Genetic science has witnessed significant changes due to curating novel genome editing techniques. Amongst these varying technologies is CRISPR Cas9. This technique trumps others due to its ease of handling, increased accuracy, and cost-effectiveness.
CRISPR Cas9 has seen huge adoption in scientific fields linked to animals, humans, and the environment. However, it isn’t all smooth sailing from this genome editing route as it fields several issues, ranging from the application to bioethical problems.
Most CRISPR Cas9 concerns result from its usage in editing human germline embryos and cells (also known as germline genome editing). Germline genome editing poses many bioethical issues, including the unwarranted changes in the structural make-up of a genome, the process of obtaining informed permission, and eugenics (human species) rearing.
For CRISPR Cas9 to be used effectively across the board, all legislations worldwide must place their hands on deck and form laws with inputs from social scientists, lawmakers, and every investor in this genome editing industry.
In this guide, we’ll examine the inner workings of CRISPR Cas9 alongside some of its considerable risks.
An Introduction to CRISPR Cas9 and Its Main Uses
Biologists have sought ways to engineer DNA variations from time immemorial via genome editing accurately. The main reason for this endeavor was to change the genome and integrate newer functions or even a distinct mutation. To meet this purpose, many genome editing alternatives came to the fore.
Although many genome editing variations exist in the clinical research sector, CRISPR Cas9, also called “Clustered Replaced Interspaced Short Palindromic Repeats Technology,” has become the most preferred medium for all genome editing activities.

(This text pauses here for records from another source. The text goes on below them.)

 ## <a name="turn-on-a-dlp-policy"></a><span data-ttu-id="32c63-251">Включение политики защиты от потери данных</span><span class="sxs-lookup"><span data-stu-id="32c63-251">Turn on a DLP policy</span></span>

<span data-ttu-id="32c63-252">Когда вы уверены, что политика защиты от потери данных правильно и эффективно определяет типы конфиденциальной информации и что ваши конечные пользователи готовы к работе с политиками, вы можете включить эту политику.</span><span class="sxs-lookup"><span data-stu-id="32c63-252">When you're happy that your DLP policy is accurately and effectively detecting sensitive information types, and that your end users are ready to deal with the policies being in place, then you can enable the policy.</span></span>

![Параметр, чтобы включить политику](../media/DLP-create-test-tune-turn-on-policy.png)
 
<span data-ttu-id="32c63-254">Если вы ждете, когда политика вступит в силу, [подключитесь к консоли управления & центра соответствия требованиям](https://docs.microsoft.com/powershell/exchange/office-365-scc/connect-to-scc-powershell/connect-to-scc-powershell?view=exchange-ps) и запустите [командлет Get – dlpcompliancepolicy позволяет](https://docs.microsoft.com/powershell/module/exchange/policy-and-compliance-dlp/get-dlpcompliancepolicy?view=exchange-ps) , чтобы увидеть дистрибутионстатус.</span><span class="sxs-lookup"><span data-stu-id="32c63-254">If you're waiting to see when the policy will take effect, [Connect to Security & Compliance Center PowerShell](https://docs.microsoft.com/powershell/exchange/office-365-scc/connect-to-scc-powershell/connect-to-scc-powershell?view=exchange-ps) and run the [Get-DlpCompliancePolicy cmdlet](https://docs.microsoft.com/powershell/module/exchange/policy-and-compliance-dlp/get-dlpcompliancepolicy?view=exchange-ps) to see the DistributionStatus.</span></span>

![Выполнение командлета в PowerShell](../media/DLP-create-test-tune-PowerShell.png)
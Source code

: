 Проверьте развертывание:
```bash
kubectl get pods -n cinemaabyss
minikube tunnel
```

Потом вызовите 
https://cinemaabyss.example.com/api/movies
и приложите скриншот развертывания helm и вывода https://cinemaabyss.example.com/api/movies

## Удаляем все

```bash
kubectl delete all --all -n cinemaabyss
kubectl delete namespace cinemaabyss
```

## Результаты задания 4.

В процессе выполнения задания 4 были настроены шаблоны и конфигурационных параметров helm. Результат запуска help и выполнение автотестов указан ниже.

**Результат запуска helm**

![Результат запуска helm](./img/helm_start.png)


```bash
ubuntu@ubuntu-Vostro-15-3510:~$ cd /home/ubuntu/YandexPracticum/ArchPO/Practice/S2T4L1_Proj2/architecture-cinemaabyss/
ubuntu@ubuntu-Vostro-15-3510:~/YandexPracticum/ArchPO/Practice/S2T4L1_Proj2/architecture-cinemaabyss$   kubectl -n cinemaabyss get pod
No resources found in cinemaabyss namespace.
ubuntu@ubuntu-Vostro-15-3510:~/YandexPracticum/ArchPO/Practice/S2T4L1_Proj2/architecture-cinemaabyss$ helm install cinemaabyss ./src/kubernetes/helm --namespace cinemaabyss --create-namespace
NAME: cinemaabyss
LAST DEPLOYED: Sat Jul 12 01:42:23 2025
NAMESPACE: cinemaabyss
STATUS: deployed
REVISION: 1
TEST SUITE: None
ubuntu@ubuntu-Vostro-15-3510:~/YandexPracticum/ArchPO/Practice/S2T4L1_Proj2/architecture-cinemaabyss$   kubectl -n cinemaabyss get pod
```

As we’ve established, CRISPR Cas9 has multiple advantages, ranging from high accuracy to cost-effectiveness. Compared to the costs of other genome editing technologies like the Transcription Activator-like Effector Nuclease (TALEN) and Zinc-Finger Nuclease (ZFN), it’s easy to see why scientists are joining the CRISPR Cas9 train.

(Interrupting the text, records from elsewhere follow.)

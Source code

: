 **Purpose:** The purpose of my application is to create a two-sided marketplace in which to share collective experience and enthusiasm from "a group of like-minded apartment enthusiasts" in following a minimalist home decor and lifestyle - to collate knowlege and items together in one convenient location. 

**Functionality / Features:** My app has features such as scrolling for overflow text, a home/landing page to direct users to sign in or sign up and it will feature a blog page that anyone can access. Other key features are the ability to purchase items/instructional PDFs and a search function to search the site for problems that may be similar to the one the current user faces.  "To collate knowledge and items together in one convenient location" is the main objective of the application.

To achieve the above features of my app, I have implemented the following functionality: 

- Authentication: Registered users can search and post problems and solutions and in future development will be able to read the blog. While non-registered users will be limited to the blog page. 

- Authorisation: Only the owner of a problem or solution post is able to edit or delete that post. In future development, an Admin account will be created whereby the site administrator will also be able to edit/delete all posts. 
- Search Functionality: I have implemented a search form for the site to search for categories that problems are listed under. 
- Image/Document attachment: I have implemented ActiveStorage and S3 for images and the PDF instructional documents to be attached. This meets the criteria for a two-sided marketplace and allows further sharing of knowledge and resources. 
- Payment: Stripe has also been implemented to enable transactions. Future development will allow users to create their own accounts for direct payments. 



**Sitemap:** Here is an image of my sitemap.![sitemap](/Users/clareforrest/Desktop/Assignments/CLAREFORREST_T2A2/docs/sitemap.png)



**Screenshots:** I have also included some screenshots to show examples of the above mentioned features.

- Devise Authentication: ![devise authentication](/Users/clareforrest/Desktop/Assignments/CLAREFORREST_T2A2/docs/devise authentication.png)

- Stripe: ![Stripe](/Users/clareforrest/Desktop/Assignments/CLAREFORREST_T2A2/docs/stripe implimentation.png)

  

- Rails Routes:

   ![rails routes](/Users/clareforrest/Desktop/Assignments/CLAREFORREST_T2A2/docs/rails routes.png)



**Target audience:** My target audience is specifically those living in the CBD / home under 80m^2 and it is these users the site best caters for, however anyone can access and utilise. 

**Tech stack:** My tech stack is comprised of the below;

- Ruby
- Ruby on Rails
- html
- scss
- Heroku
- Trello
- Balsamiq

Due to the ease of CRISPR Cas9, any molecular laboratory that executes small to large-scale AAV production can facilitate its usage without hassles.
Genome editing techniques like the mentioned variations are vital in creating human disease formats and incorporating them into animals to test their spread and resistance. These technologies are also essential in developing life-threatening illnesses such as HIV & AIDS, cancer, and other genetic disorders.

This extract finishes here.